(ABOUT THIS TASK)
Pick every line from the data below that contains the string "kolommen" and copy it.

(SOURCE DATA)
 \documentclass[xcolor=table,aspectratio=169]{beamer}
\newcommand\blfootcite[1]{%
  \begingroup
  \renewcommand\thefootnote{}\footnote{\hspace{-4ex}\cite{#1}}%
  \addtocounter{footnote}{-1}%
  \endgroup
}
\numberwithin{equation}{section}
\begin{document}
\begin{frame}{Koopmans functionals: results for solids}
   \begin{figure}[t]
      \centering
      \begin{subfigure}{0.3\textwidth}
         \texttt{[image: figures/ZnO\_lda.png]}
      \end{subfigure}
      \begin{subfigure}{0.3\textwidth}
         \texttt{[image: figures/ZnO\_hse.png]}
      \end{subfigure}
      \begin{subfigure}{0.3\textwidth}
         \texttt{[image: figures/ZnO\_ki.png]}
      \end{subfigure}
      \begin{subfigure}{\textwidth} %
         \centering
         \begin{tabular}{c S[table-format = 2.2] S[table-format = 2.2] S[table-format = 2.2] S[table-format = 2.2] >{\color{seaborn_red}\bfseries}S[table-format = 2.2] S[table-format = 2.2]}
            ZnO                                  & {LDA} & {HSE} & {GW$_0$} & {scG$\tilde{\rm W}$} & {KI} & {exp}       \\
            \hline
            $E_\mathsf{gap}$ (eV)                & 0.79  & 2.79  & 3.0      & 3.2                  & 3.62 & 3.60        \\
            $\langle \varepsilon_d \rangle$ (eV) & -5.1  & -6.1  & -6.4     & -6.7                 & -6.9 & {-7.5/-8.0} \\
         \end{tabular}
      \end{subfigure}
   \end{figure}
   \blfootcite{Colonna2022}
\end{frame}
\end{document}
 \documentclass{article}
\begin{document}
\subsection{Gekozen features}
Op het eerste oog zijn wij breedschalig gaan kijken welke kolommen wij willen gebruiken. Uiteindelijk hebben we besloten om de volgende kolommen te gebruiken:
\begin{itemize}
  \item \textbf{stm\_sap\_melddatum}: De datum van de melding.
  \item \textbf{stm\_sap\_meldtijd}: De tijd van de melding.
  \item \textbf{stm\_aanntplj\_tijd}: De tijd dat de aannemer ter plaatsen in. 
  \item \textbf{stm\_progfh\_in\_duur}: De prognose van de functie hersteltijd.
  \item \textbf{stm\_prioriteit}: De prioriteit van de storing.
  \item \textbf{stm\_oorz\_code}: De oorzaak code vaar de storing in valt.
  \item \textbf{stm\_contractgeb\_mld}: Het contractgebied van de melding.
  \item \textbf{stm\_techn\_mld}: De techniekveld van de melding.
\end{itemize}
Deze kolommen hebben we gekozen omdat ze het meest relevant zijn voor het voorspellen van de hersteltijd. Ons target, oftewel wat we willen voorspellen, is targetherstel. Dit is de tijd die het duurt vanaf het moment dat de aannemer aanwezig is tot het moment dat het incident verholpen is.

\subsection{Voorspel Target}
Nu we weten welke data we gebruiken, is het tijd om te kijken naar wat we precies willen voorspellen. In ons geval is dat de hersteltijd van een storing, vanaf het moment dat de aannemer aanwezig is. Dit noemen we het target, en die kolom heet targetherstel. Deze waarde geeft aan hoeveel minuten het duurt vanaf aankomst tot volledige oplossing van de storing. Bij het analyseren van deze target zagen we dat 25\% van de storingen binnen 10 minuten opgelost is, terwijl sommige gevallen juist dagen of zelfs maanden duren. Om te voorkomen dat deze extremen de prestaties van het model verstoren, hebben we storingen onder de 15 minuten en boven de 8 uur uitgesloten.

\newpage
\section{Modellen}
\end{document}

(THE ANSWER)
Op het eerste oog zijn wij breedschalig gaan kijken welke kolommen wij willen gebruiken. Uiteindelijk hebben we besloten om de volgende kolommen te gebruiken:
Deze kolommen hebben we gekozen omdat ze het meest relevant zijn voor het voorspellen van de hersteltijd. Ons target, oftewel wat we willen voorspellen, is targetherstel. Dit is de tijd die het duurt vanaf het moment dat de aannemer aanwezig is tot het moment dat het incident verholpen is.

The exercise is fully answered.